### What to work on
Examine each line of the data. Copy those that contain the string "badge".

### Source data

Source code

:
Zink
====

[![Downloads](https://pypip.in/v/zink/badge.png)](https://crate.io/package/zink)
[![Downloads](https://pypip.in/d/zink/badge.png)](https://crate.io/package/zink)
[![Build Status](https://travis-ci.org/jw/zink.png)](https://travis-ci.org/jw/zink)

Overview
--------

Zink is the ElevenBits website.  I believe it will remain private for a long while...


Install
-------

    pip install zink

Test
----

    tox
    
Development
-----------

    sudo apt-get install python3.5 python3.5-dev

### Output of the exercise
[![Downloads](https://pypip.in/v/zink/badge.png)](https://crate.io/package/zink)
[![Downloads](https://pypip.in/d/zink/badge.png)](https://crate.io/package/zink)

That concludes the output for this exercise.